Stephen Roney's Blog, page 277

November 14, 2019

Credo in Deum Patrem





I believe in God, the Father almighty,
creator of heaven and earth.
I believe in Jesus Christ, his only Son, our Lord.
He was conceived by the power of the Holy Spirit
and born of the virgin Mary.
He suffered under Pontius Pilate,
was crucified, died, and was buried.
He descended to the dead.
On the third day he rose again.
He ascended into heaven,
and is seated at the right hand of the Father.
He will come again to judge the living and the dead.
I believe in the Holy Spirit,
the holy catholic Church,
the communion of the saints,
the forgiveness of sins,
the resurrection of the body,
and the life everlasting.

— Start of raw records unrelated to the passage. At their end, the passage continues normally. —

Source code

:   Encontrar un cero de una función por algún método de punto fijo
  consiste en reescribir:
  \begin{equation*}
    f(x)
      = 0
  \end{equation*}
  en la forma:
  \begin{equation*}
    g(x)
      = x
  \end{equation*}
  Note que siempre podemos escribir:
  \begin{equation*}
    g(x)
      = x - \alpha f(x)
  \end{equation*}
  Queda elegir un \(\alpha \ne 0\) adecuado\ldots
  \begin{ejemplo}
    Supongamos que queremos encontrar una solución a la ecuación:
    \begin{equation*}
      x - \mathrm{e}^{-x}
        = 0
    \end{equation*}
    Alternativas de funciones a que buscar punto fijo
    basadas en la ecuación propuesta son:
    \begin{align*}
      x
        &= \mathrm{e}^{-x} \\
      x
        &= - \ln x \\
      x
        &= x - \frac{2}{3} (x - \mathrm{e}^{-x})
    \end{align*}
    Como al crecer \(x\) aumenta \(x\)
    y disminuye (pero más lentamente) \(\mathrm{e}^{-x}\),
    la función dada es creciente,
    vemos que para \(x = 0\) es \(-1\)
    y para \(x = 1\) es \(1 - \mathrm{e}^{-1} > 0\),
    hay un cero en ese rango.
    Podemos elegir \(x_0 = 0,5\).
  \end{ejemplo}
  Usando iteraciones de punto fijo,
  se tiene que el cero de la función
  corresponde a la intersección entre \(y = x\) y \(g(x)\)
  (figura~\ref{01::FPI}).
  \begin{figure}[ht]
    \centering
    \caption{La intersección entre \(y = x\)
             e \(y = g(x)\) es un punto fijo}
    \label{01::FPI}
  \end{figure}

Amen.

A social group to which I belong recently took in a Catholic mass. Discussing it afterward, one participant preemptively announced she was Catholic, and disavowed the Creed, recited at this as at every mass.

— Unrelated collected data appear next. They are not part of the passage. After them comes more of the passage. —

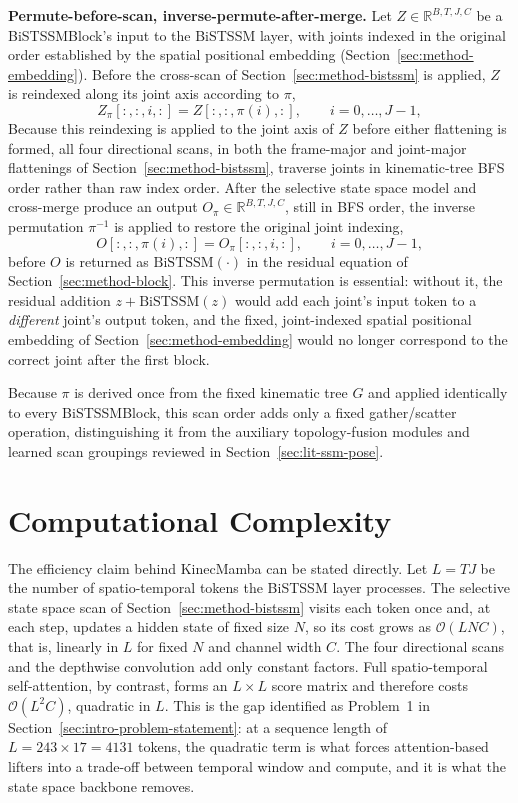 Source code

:\textbf{Permute-before-scan, inverse-permute-after-merge.} Let $Z \in
\mathbb{R}^{B,T,J,C}$ be a BiSTSSMBlock's input to the BiSTSSM layer, with
joints indexed in the original order established by the spatial
positional embedding (Section~\ref{sec:method-embedding}). Before the
cross-scan of Section~\ref{sec:method-bistssm} is applied, $Z$ is reindexed
along its joint axis according to $\pi$,
\begin{equation}
Z_\pi[:,:,i,:] = Z[:,:,\pi(i),:], \qquad i = 0, \ldots, J-1,
\end{equation}
Because this reindexing is applied to the joint axis of $Z$ before either
flattening is formed, all four directional scans, in both the frame-major
and joint-major flattenings of Section~\ref{sec:method-bistssm}, traverse
joints in kinematic-tree BFS order rather than raw index order. After the selective state space model
and cross-merge produce an output $O_\pi \in \mathbb{R}^{B,T,J,C}$, still
in BFS order, the inverse permutation $\pi^{-1}$ is applied to restore the
original joint indexing,
\begin{equation}
O[:,:,\pi(i),:] = O_\pi[:,:,i,:], \qquad i = 0, \ldots, J-1,
\end{equation}
before $O$ is returned as $\mathrm{BiSTSSM}(\cdot)$ in the residual
equation of Section~\ref{sec:method-block}. This inverse permutation is
essential: without it, the residual addition $z + \mathrm{BiSTSSM}(z)$
would add each joint's input token to a \emph{different} joint's output
token, and the fixed, joint-indexed spatial positional embedding of
Section~\ref{sec:method-embedding} would no longer correspond to the
correct joint after the first block.

Because $\pi$ is derived once from the fixed kinematic tree $G$ and
applied identically to every BiSTSSMBlock, this scan order adds only a
fixed gather/scatter operation, distinguishing it from the auxiliary
topology-fusion modules and learned scan groupings reviewed in
Section~\ref{sec:lit-ssm-pose}.

\section{Computational Complexity}
\label{sec:method-complexity}

The efficiency claim behind KinecMamba can be stated directly. Let $L = TJ$
be the number of spatio-temporal tokens the BiSTSSM layer processes. The
selective state space scan of Section~\ref{sec:method-bistssm} visits each
token once and, at each step, updates a hidden state of fixed size $N$, so
its cost grows as $\mathcal{O}(L N C)$, that is, linearly in $L$ for fixed
$N$ and channel width $C$. The four directional scans and the depthwise
convolution add only constant factors. Full spatio-temporal self-attention,
by contrast, forms an $L \times L$ score matrix and therefore costs
$\mathcal{O}(L^{2} C)$, quadratic in $L$. This is the gap identified as
Problem~1 in Section~\ref{sec:intro-problem-statement}: at a sequence length
of $L = 243 \times 17 = 4131$ tokens, the quadratic term is what forces
attention-based lifters into a trade-off between temporal window and
compute, and it is what the state space backbone removes.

“Most Catholics,” she said, “just say the words, but we don’t believe all that stuff.”

I could not contradict her. She may be right. But this is troubling, since the original point of the Creed was to establish who is a Christian and who is not.

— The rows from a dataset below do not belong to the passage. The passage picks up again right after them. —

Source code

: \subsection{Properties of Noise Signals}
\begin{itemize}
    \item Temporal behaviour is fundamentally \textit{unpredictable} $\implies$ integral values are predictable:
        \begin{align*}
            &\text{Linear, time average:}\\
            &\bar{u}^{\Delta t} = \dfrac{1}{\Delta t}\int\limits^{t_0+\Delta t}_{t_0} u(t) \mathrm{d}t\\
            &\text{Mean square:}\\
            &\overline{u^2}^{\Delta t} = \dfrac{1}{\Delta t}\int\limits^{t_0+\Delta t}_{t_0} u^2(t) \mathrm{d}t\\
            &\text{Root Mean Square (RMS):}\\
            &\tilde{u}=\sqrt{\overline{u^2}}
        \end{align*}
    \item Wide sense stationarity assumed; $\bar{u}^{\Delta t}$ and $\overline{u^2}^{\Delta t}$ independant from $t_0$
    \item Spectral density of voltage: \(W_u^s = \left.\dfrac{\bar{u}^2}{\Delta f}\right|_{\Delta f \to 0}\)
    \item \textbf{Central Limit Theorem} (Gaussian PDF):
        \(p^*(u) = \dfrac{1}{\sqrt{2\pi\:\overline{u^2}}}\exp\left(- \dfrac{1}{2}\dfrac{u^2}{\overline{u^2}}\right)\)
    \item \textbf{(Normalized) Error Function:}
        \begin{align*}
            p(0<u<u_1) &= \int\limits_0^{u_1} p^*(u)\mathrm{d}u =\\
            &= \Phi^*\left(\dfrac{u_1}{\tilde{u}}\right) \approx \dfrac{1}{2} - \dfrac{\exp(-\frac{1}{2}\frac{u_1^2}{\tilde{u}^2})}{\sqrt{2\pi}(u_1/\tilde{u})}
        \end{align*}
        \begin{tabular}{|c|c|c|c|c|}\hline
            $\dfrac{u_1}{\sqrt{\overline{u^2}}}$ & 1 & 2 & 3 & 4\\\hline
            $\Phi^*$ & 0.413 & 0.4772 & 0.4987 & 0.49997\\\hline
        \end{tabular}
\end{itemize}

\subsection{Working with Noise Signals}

My friend Xerxes, a pillar of the United Church, also dismisses God as depicted in the Creed as a “fairy-tale God.”

They seem to take the claims as self-evidently improbable.

The same notion for years powered the “Jesus seminar.” But the logic of it is obviously wrong on the most fundamental level.

First, it takes no leap of faith to assert that a Supreme Being necessarily exists. This various major philosophers have demonstrated seven ways to Sunday.

A Supreme Being is, by definition, all powerful.

It follows that he is perfectly capable of everything in the Creed. There is nothing improbable about any of it. The only question is, would he want to do these things?

Xerxes dislikes the idea of God as a person, who might then so will. He likes to think of God as a force like gravity, or a kind of network.

But this concept too fails right out of the gate. Surely we can agree that a conscious, self-aware being with intent exists in a more complete sense than something unconscious: that, say, a human is a higher state of being than a rock. It is also hard to be omniscient without being conscious; lacking consciousness, God could not be God. A conscious, self-aware being with intent, is what we call a person.

Now, would he will to do these things, or something like them?

A Supreme Being, as Descartes, for one, demonstrated, must necessarily be good, and all-good. Evil is a flaw, a deficiency.

An all-good being would want to do good to man. He would love us, with a perfect love. Accordingly, he would want to reveal himself to us, and lead us to higher perfection.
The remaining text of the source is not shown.